All of these trends bring us to the importance of quality, comprehensive Gap Cover, as a vital part of your clients’ risk management portfolios.

So, just how does Gap Cover bridge the ever-growing chasm, between what oncologists and hospitals charge, and what Medical Aid schemes are willing to pay?


From the moment that cancer is first suspected, patients generally need the likes of PET scans and MRI scans. Most Medical Aids now impose co-payments and sub-limits on these, and other tests to determine if the patient does indeed have cancer.

Higher-end Gap Cover policies step into the void, covering patients for co-payments and sub-limits, and in some cases (comprehensive Gap Cover policies, such as the Turnberry Premier product) they also provide a lump-sum cash benefit to those diagnosed with cancer for the first time.
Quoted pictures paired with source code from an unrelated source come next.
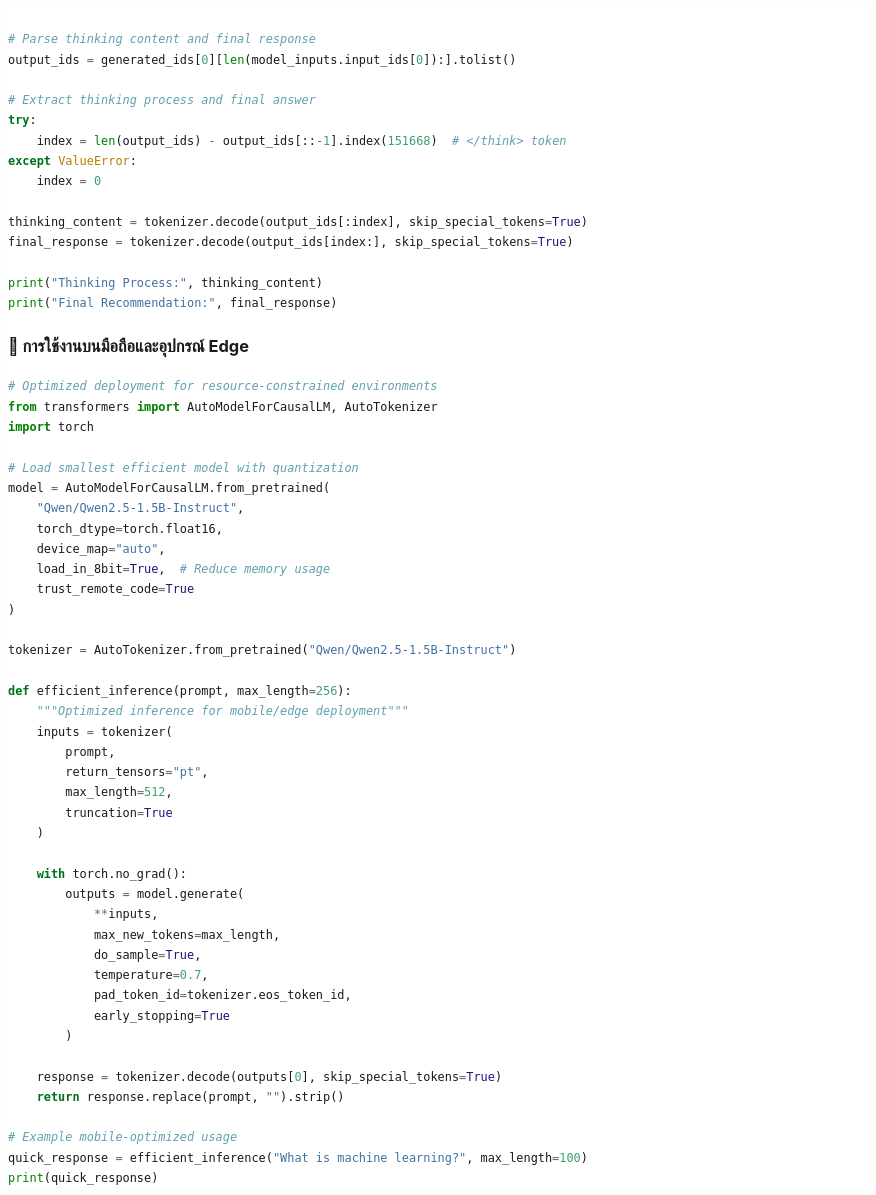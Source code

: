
 ```python

# Parse thinking content and final response
output_ids = generated_ids[0][len(model_inputs.input_ids[0]):].tolist()

# Extract thinking process and final answer
try:
    index = len(output_ids) - output_ids[::-1].index(151668)  # </think> token
except ValueError:
    index = 0

thinking_content = tokenizer.decode(output_ids[:index], skip_special_tokens=True)
final_response = tokenizer.decode(output_ids[index:], skip_special_tokens=True)

print("Thinking Process:", thinking_content)
print("Final Recommendation:", final_response)
```

### 📱 การใช้งานบนมือถือและอุปกรณ์ Edge

```python
# Optimized deployment for resource-constrained environments
from transformers import AutoModelForCausalLM, AutoTokenizer
import torch

# Load smallest efficient model with quantization
model = AutoModelForCausalLM.from_pretrained(
    "Qwen/Qwen2.5-1.5B-Instruct",
    torch_dtype=torch.float16,
    device_map="auto",
    load_in_8bit=True,  # Reduce memory usage
    trust_remote_code=True
)

tokenizer = AutoTokenizer.from_pretrained("Qwen/Qwen2.5-1.5B-Instruct")

def efficient_inference(prompt, max_length=256):
    """Optimized inference for mobile/edge deployment"""
    inputs = tokenizer(
        prompt, 
        return_tensors="pt", 
        max_length=512, 
        truncation=True
    )
    
    with torch.no_grad():
        outputs = model.generate(
            **inputs,
            max_new_tokens=max_length,
            do_sample=True,
            temperature=0.7,
            pad_token_id=tokenizer.eos_token_id,
            early_stopping=True
        )
    
    response = tokenizer.decode(outputs[0], skip_special_tokens=True)
    return response.replace(prompt, "").strip()

# Example mobile-optimized usage
quick_response = efficient_inference("What is machine learning?", max_length=100)
print(quick_response)
```
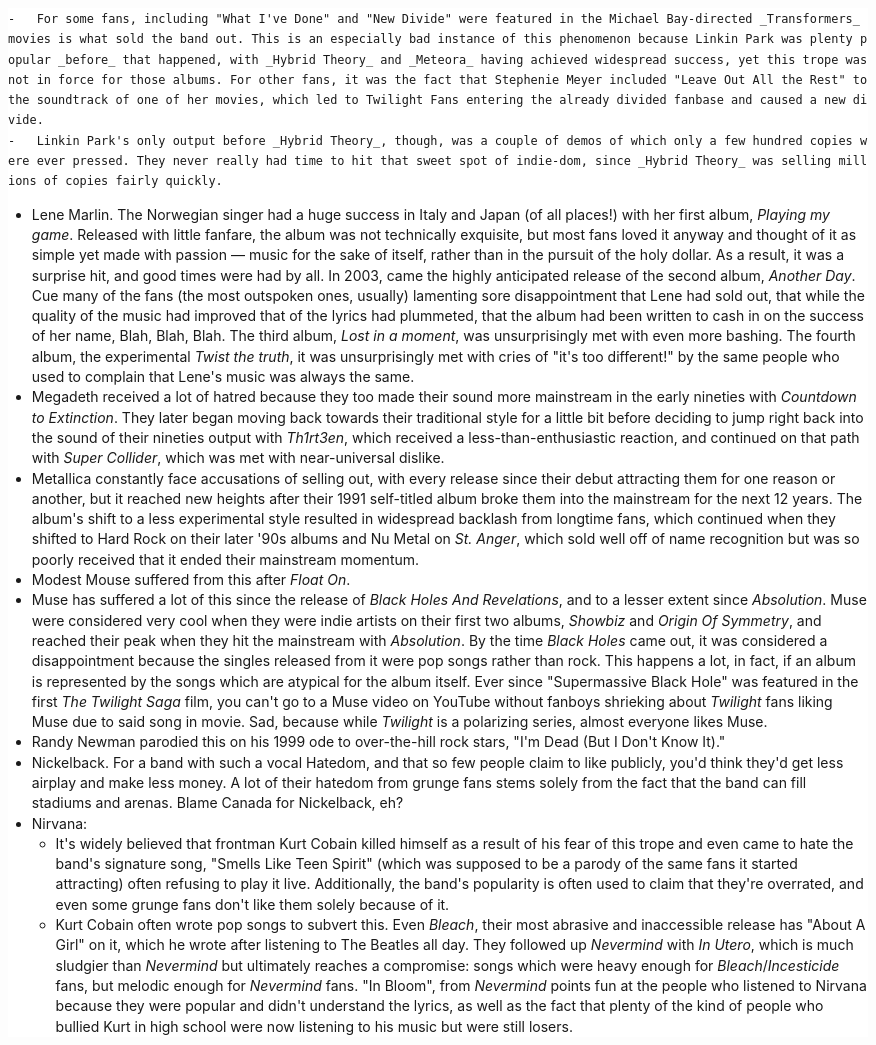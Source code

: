     -   For some fans, including "What I've Done" and "New Divide" were featured in the Michael Bay-directed _Transformers_ movies is what sold the band out. This is an especially bad instance of this phenomenon because Linkin Park was plenty popular _before_ that happened, with _Hybrid Theory_ and _Meteora_ having achieved widespread success, yet this trope was not in force for those albums. For other fans, it was the fact that Stephenie Meyer included "Leave Out All the Rest" to the soundtrack of one of her movies, which led to Twilight Fans entering the already divided fanbase and caused a new divide.
    -   Linkin Park's only output before _Hybrid Theory_, though, was a couple of demos of which only a few hundred copies were ever pressed. They never really had time to hit that sweet spot of indie-dom, since _Hybrid Theory_ was selling millions of copies fairly quickly.
-   Lene Marlin. The Norwegian singer had a huge success in Italy and Japan (of all places!) with her first album, _Playing my game_. Released with little fanfare, the album was not technically exquisite, but most fans loved it anyway and thought of it as simple yet made with passion — music for the sake of itself, rather than in the pursuit of the holy dollar. As a result, it was a surprise hit, and good times were had by all. In 2003, came the highly anticipated release of the second album, _Another Day_. Cue many of the fans (the most outspoken ones, usually) lamenting sore disappointment that Lene had sold out, that while the quality of the music had improved that of the lyrics had plummeted, that the album had been written to cash in on the success of her name, Blah, Blah, Blah. The third album, _Lost in a moment_, was unsurprisingly met with even more bashing. The fourth album, the experimental _Twist the truth_, it was unsurprisingly met with cries of "it's too different!" by the same people who used to complain that Lene's music was always the same.
-   Megadeth received a lot of hatred because they too made their sound more mainstream in the early nineties with _Countdown to Extinction_. They later began moving back towards their traditional style for a little bit before deciding to jump right back into the sound of their nineties output with _Th1rt3en_, which received a less-than-enthusiastic reaction, and continued on that path with _Super Collider_, which was met with near-universal dislike.
-   Metallica constantly face accusations of selling out, with every release since their debut attracting them for one reason or another, but it reached new heights after their 1991 self-titled album broke them into the mainstream for the next 12 years. The album's shift to a less experimental style resulted in widespread backlash from longtime fans, which continued when they shifted to Hard Rock on their later '90s albums and Nu Metal on _St. Anger_, which sold well off of name recognition but was so poorly received that it ended their mainstream momentum.
-   Modest Mouse suffered from this after _Float On_.
-   Muse has suffered a lot of this since the release of _Black Holes And Revelations_, and to a lesser extent since _Absolution_. Muse were considered very cool when they were indie artists on their first two albums, _Showbiz_ and _Origin Of Symmetry_, and reached their peak when they hit the mainstream with _Absolution_. By the time _Black Holes_ came out, it was considered a disappointment because the singles released from it were pop songs rather than rock. This happens a lot, in fact, if an album is represented by the songs which are atypical for the album itself. Ever since "Supermassive Black Hole" was featured in the first _The Twilight Saga_ film, you can't go to a Muse video on YouTube without fanboys shrieking about _Twilight_ fans liking Muse due to said song in movie. Sad, because while _Twilight_ is a polarizing series, almost everyone likes Muse.
-   Randy Newman parodied this on his 1999 ode to over-the-hill rock stars, "I'm Dead (But I Don't Know It)."
-   Nickelback. For a band with such a vocal Hatedom, and that so few people claim to like publicly, you'd think they'd get less airplay and make less money. A lot of their hatedom from grunge fans stems solely from the fact that the band can fill stadiums and arenas. Blame Canada for Nickelback, eh?
-   Nirvana:
    -   It's widely believed that frontman Kurt Cobain killed himself as a result of his fear of this trope and even came to hate the band's signature song, "Smells Like Teen Spirit" (which was supposed to be a parody of the same fans it started attracting) often refusing to play it live. Additionally, the band's popularity is often used to claim that they're overrated, and even some grunge fans don't like them solely because of it.
    -   Kurt Cobain often wrote pop songs to subvert this. Even _Bleach_, their most abrasive and inaccessible release has "About A Girl" on it, which he wrote after listening to The Beatles all day. They followed up _Nevermind_ with _In Utero_, which is much sludgier than _Nevermind_ but ultimately reaches a compromise: songs which were heavy enough for _Bleach_/_Incesticide_ fans, but melodic enough for _Nevermind_ fans. "In Bloom", from _Nevermind_ points fun at the people who listened to Nirvana because they were popular and didn't understand the lyrics, as well as the fact that plenty of the kind of people who bullied Kurt in high school were now listening to his music but were still losers.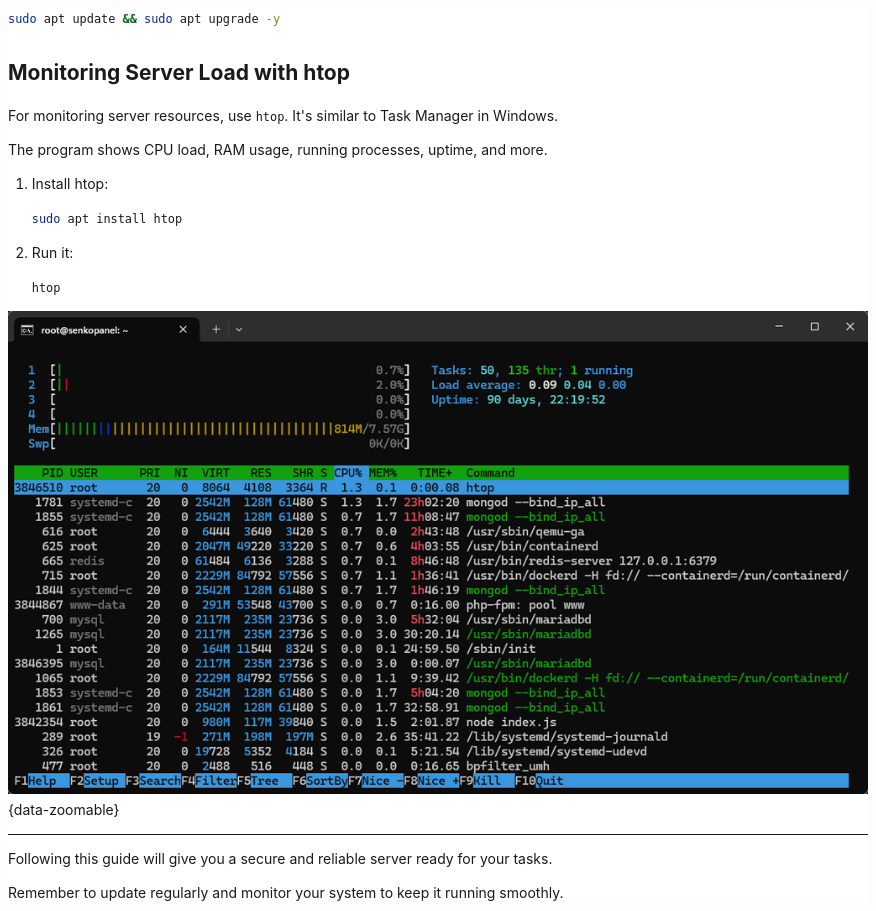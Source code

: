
 ```bash
sudo apt update && sudo apt upgrade -y
```

## Monitoring Server Load with htop

For monitoring server resources, use `htop`. It's similar to Task Manager in Windows.

The program shows CPU load, RAM usage, running processes, uptime, and more.

1. Install htop:

   ```bash
   sudo apt install htop
   ```

2. Run it:

   ```bash
   htop
   ```

![htop at a glance](/images/vps/getting-started/htop.png){data-zoomable}

---

Following this guide will give you a secure and reliable server ready for your tasks.

Remember to update regularly and monitor your system to keep it running smoothly.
While we tend to think of the likes of chemotherapy, radiotherapy and biological cancer drugs, the treatment for certain types of cancers can include a much broader range of procedures (including scans, surgeries, reconstructions and more).

Gap Cover becomes an essential weapon in the fight against cancer, by covering many of these claims that extend beyond the reach of what Medical Aids are able to pay.

On the positive side, cancer attracts a huge amount of investment and research, resulting in the development of a new generation of biological cancer drugs. In contrast to ‘traditional’ cancer treatments, these drugs are able to target the affected cells with far greater force and accuracy, reducing the impact on the rest of the body.

To ensure they can access these courses of treatment, your client’s Gap Cover provider should stipulate cover for biological cancer drugs.


As patients complete their treatment, it’s hoped that they enter a stage of remission and begin to recover from the physical and emotional strain of their ordeal. Of course, being at high risk of cancer returning means a number of scans – where Gap Cover can continue to play an important role.

In those unfortunate cases where cancer returns, treatments may need to be re-started or adjusted. When we consider that some treatments can run into the hundreds of thousands of rand, it’s worth asking that question again:

Can your clients really afford a cancer diagnosis?